Transportation and Take-home Devices

It seems like transportation is a hot topic around BTB this week, with Katharine posting about shipping Pumani units and Emily posting a picture of the inside of an Ethiopian ambulance! While easy transportation is an important design criteria for devices that will end up in overseas hospitals (like bCPAP or IV Drip), it can be one of the make-or-break features of a technology like morphine dosing clips that ends up in a patient’s hands.

Bikes are probably the most common mode of transportation other than walking that we see in the villages. Farmers bring their crops to market on bikes, salesmen carry their wares, parents ferry their children to school, and mothers carry a seemingly impossible number of children on their backs and laps to and from the market. The bike taxi bays are always full outside the front gates of the hospital and at the corner of the main road in Namitete, and a 15-minute ride is 300 kwacha.

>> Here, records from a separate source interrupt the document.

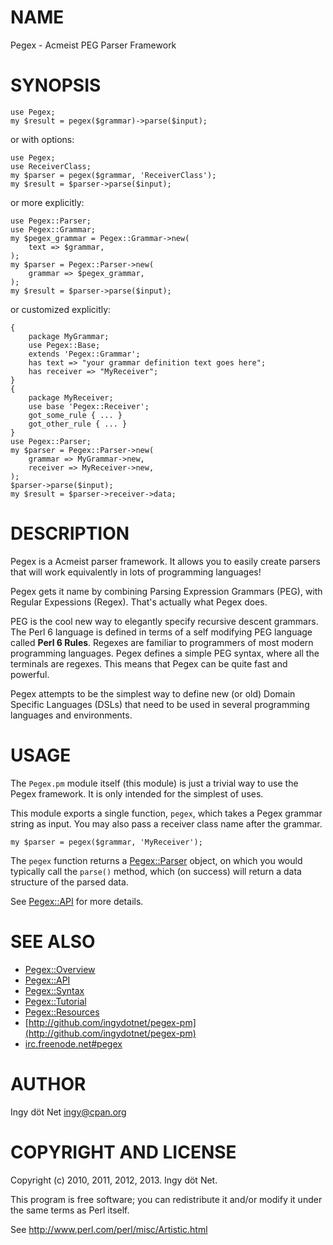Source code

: # NAME

Pegex - Acmeist PEG Parser Framework

# SYNOPSIS

    use Pegex;
    my $result = pegex($grammar)->parse($input);

or with options:

    use Pegex;
    use ReceiverClass;
    my $parser = pegex($grammar, 'ReceiverClass');
    my $result = $parser->parse($input);

or more explicitly:

    use Pegex::Parser;
    use Pegex::Grammar;
    my $pegex_grammar = Pegex::Grammar->new(
        text => $grammar,
    );
    my $parser = Pegex::Parser->new(
        grammar => $pegex_grammar,
    );
    my $result = $parser->parse($input);

or customized explicitly:

    {
        package MyGrammar;
        use Pegex::Base;
        extends 'Pegex::Grammar';
        has text => "your grammar definition text goes here";
        has receiver => "MyReceiver";
    }
    {
        package MyReceiver;
        use base 'Pegex::Receiver';
        got_some_rule { ... }
        got_other_rule { ... }
    }
    use Pegex::Parser;
    my $parser = Pegex::Parser->new(
        grammar => MyGrammar->new,
        receiver => MyReceiver->new,
    );
    $parser->parse($input);
    my $result = $parser->receiver->data;

# DESCRIPTION

Pegex is a Acmeist parser framework. It allows you to easily create parsers
that will work equivalently in lots of programming languages!

Pegex gets it name by combining Parsing Expression Grammars (PEG), with
Regular Expessions (Regex). That's actually what Pegex does.

PEG is the cool new way to elegantly specify recursive descent grammars. The
Perl 6 language is defined in terms of a self modifying PEG language called
__Perl 6 Rules__. Regexes are familiar to programmers of most modern
programming languages. Pegex defines a simple PEG syntax, where all the
terminals are regexes. This means that Pegex can be quite fast and powerful.

Pegex attempts to be the simplest way to define new (or old) Domain Specific
Languages (DSLs) that need to be used in several programming languages and
environments.

# USAGE

The `Pegex.pm` module itself (this module) is just a trivial way to use the
Pegex framework. It is only intended for the simplest of uses.

This module exports a single function, `pegex`, which takes a Pegex grammar
string as input. You may also pass a receiver class name after the grammar.

    my $parser = pegex($grammar, 'MyReceiver');

The `pegex` function returns a [Pegex::Parser](http://search.cpan.org/perldoc?Pegex::Parser) object, on which you would
typically call the `parse()` method, which (on success) will return a data
structure of the parsed data.

See [Pegex::API](http://search.cpan.org/perldoc?Pegex::API) for more details.

# SEE ALSO

- [Pegex::Overview](http://search.cpan.org/perldoc?Pegex::Overview)
- [Pegex::API](http://search.cpan.org/perldoc?Pegex::API)
- [Pegex::Syntax](http://search.cpan.org/perldoc?Pegex::Syntax)
- [Pegex::Tutorial](http://search.cpan.org/perldoc?Pegex::Tutorial)
- [Pegex::Resources](http://search.cpan.org/perldoc?Pegex::Resources)
- [http://github.com/ingydotnet/pegex-pm](http://github.com/ingydotnet/pegex-pm)
- [irc.freenode.net\#pegex](http://search.cpan.org/perldoc?irc.freenode.net\#pegex)

# AUTHOR

Ingy döt Net <ingy@cpan.org>

# COPYRIGHT AND LICENSE

Copyright (c) 2010, 2011, 2012, 2013. Ingy döt Net.

This program is free software; you can redistribute it and/or modify it
under the same terms as Perl itself.

See http://www.perl.com/perl/misc/Artistic.html

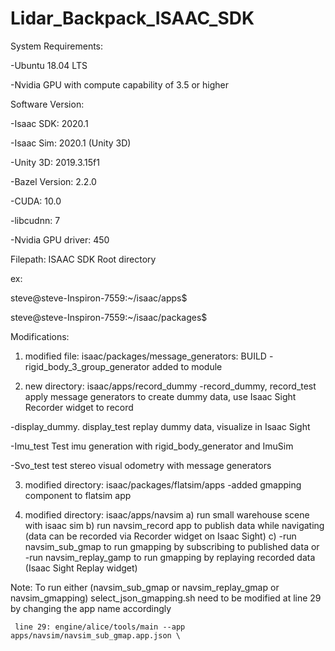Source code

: # Lidar_Backpack_ISAAC_SDK

System  Requirements:

-Ubuntu 18.04 LTS

-Nvidia GPU with compute capability of 3.5 or higher




Software Version:

-Isaac SDK: 2020.1

-Isaac Sim: 2020.1 (Unity 3D)

-Unity 3D: 2019.3.15f1

-Bazel Version: 2.2.0

-CUDA: 10.0

-libcudnn: 7

-Nvidia GPU driver: 450
  
  
  

Filepath: ISAAC SDK Root directory

ex: 

steve@steve-Inspiron-7559:~/isaac/apps$ 

steve@steve-Inspiron-7559:~/isaac/packages$ 


Modifications:
1) modified file: isaac/packages/message_generators: BUILD
  -rigid_body_3_group_generator added to module

2) new directory: isaac/apps/record_dummy
  -record_dummy, record_test 
  apply message generators to create dummy data, use Isaac Sight Recorder widget to record
  
  -display_dummy. display_test
  replay dummy data, visualize in Isaac Sight
  
  -Imu_test
  Test imu generation with rigid_body_generator and ImuSim
  
  -Svo_test
  test stereo visual odometry with message generators
  
3) modified directory: isaac/packages/flatsim/apps
-added gmapping component to flatsim app

4) modified directory: isaac/apps/navsim
a) run small warehouse scene with isaac sim
b) run navsim_record app to publish data while navigating (data can be recorded via Recorder widget on Isaac Sight)
c) -run navsim_sub_gmap to run gmapping by subscribing to published data 
    or
   -run navsim_replay_gamp to run gmapping by replaying recorded data (Isaac Sight Replay widget)

Note: 
     To run either (navsim_sub_gmap or navsim_replay_gmap or navsim_gmapping) 
     select_json_gmapping.sh need to be modified at line 29 by changing the app name accordingly
     
     line 29: engine/alice/tools/main --app apps/navsim/navsim_sub_gmap.app.json \
     
     
  
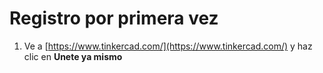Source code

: # Registro por primera vez

1. Ve a [https://www.tinkercad.com/](https://www.tinkercad.com/) y haz clic en **Unete ya mismo**


<!--stackedit_data:
eyJoaXN0b3J5IjpbMTI0MDgyODc2Ml19
-->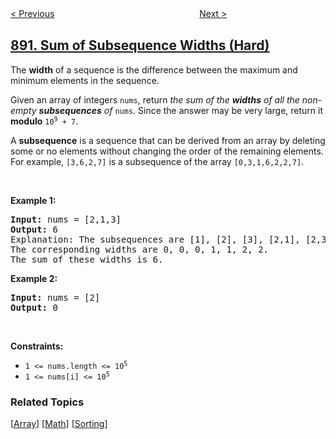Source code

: <!--|This file generated by command(leetcode description); DO NOT EDIT.    |-->
<!--+----------------------------------------------------------------------+-->
<!--|@author    awesee <openset.wang@gmail.com>                           |-->
<!--|@link      https://github.com/awesee                                 |-->
<!--|@home      https://github.com/awesee/leetcode                        |-->
<!--+----------------------------------------------------------------------+-->

[< Previous](../find-and-replace-pattern "Find and Replace Pattern")
　　　　　　　　　　　　　　　　
[Next >](../surface-area-of-3d-shapes "Surface Area of 3D Shapes")

## [891. Sum of Subsequence Widths (Hard)](https://leetcode.com/problems/sum-of-subsequence-widths "子序列宽度之和")

<p>The <strong>width</strong> of a sequence is the difference between the maximum and minimum elements in the sequence.</p>

<p>Given an array of integers <code>nums</code>, return <em>the sum of the <strong>widths</strong> of all the non-empty <strong>subsequences</strong> of </em><code>nums</code>. Since the answer may be very large, return it <strong>modulo</strong> <code>10<sup>9</sup> + 7</code>.</p>

<p>A <strong>subsequence</strong> is a sequence that can be derived from an array by deleting some or no elements without changing the order of the remaining elements. For example, <code>[3,6,2,7]</code> is a subsequence of the array <code>[0,3,1,6,2,2,7]</code>.</p>

<p>&nbsp;</p>
<p><strong>Example 1:</strong></p>

<pre>
<strong>Input:</strong> nums = [2,1,3]
<strong>Output:</strong> 6
Explanation: The subsequences are [1], [2], [3], [2,1], [2,3], [1,3], [2,1,3].
The corresponding widths are 0, 0, 0, 1, 1, 2, 2.
The sum of these widths is 6.
</pre>

<p><strong>Example 2:</strong></p>

<pre>
<strong>Input:</strong> nums = [2]
<strong>Output:</strong> 0
</pre>

<p>&nbsp;</p>
<p><strong>Constraints:</strong></p>

<ul>
	<li><code>1 &lt;= nums.length &lt;= 10<sup>5</sup></code></li>
	<li><code>1 &lt;= nums[i] &lt;= 10<sup>5</sup></code></li>
</ul>

### Related Topics
  [[Array](../../tag/array/README.md)]
  [[Math](../../tag/math/README.md)]
  [[Sorting](../../tag/sorting/README.md)]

In terms of carrying home technologies, bikes are tricky. Most bikes here have a flat rectangular platform above the back wheel (on the bike taxis, it’s covered by a cushion to make the seat) on which people carry bags and/or family members. Few people other than school age children seem to have backpacks, and, at upwards of 500 kwacha, the drawstring sport bags in Namitete would probably be too expensive a purchase for most patients to justify. Any technology that goes home with a patient who’s walking or biking, then, needs to be able to be secured to one of those bike platforms. Luckily, however, the platforms are stable enough that St. Gabe’s can fairly easily send patients home with commercial water bottles. Anything more delicate than that, like the thin-walled invertabottle, won’t really work.

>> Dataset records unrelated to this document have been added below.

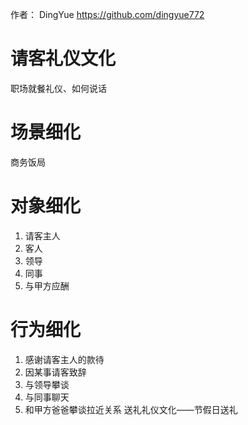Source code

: 作者： DingYue https://github.com/dingyue772

# 请客礼仪文化

职场就餐礼仪、如何说话

# 场景细化

商务饭局

# 对象细化

1. 请客主人
1. 客人
1. 领导
1. 同事
1. 与甲方应酬

# 行为细化

1. 感谢请客主人的款待
1. 因某事请客致辞
1. 与领导攀谈
1. 与同事聊天
1. 和甲方爸爸攀谈拉近关系
   送礼礼仪文化——节假日送礼
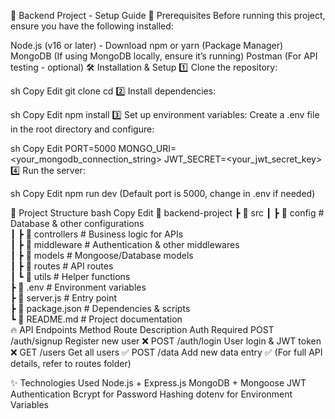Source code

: 📌 Backend Project - Setup Guide
🚀 Prerequisites
Before running this project, ensure you have the following installed:

Node.js (v16 or later) - Download
npm or yarn (Package Manager)
MongoDB (If using MongoDB locally, ensure it’s running)
Postman (For API testing - optional)
🛠 Installation & Setup
1️⃣ Clone the repository:

sh
Copy
Edit
git clone <repo-url>
cd <project-folder>
2️⃣ Install dependencies:

sh
Copy
Edit
npm install
3️⃣ Set up environment variables:
Create a .env file in the root directory and configure:

sh
Copy
Edit
PORT=5000
MONGO_URI=<your_mongodb_connection_string>
JWT_SECRET=<your_jwt_secret_key>
4️⃣ Run the server:

sh
Copy
Edit
npm run dev
(Default port is 5000, change in .env if needed)

📌 Project Structure
bash
Copy
Edit
📂 backend-project
 ┣ 📂 src
 ┃ ┣ 📂 config       # Database & other configurations  
 ┃ ┣ 📂 controllers  # Business logic for APIs  
 ┃ ┣ 📂 middleware   # Authentication & other middlewares  
 ┃ ┣ 📂 models       # Mongoose/Database models  
 ┃ ┣ 📂 routes       # API routes  
 ┃ ┗ 📂 utils        # Helper functions  
 ┣ 📄 .env           # Environment variables  
 ┣ 📄 server.js      # Entry point  
 ┣ 📄 package.json   # Dependencies & scripts  
 ┗ 📄 README.md      # Project documentation  
🔥 API Endpoints
Method	Route	Description	Auth Required
POST	/auth/signup	Register new user	❌
POST	/auth/login	User login & JWT token	❌
GET	/users	Get all users	✅
POST	/data	Add new data entry	✅
(For full API details, refer to routes folder)

✨ Technologies Used
Node.js + Express.js
MongoDB + Mongoose
JWT Authentication
Bcrypt for Password Hashing
dotenv for Environment Variables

We also occasionally see motorcycles (in fact, the “community care appointment” button in DataPall is a motorcycle icon, because Alex is known for using his motorcycle to the villages to save gas.)

In trading centers we see these huge flatbed trucks carrying both crops and big groups of people. Judging by the soda sellers who strap on gravity-defying 5-crate pyramids of glass bottles, I think the bike platforms are strong enough that weight is an inconsequential constraint if shape is right (though not for patients walking). In these crowded trucks, though, size become a critical concern: the bed of that truck is filled, wall-to-wall, with people and their bags.

The other way people travel between major centers cheaply is minibusses. They’re prone to functional errors and they make that flatbed truck above look veritably deserted. For patients travelling on this public transport, space is at a premium and sharp edges must be hugely problematic.

(Don’t worry, Mom: they’re expressly forbidden by BTB. When we need to travel into Lilongwe we find a car.)

Once they make it off of a big road and get closer to their village, robustness really comes to the test: transportation that is designed to work for 50kg bags of maize won’t necessarily accomodate a fragile device. Daniel wrote about a patient at Queen’s who doctors thought about sending home to her village. There were clearly bigger obstacles to her care than transportation (namely: supply of oxygen, caretaker capabilities, advancement of illness), but it bears thinking about: even if a local hospital had enough oxygen tanks to give a supply to her family, how would they have gotten it there? Anything designed to go home with patients in this kind of setting should pass a modified kind of high school physics egg drop test: roll it down a gravel stretch of the outer loop on a skateboard, and see how it holds up. That’s what the roads feel like once you get off the asphalt.

“Easy to transport” isn’t exactly the easiest thing to ensure when you’re building a device that needs more features and more functions. It’s a shame, though, when the barrier to use for an otherwise-promising technology is something as simple as getting it home from the hospital.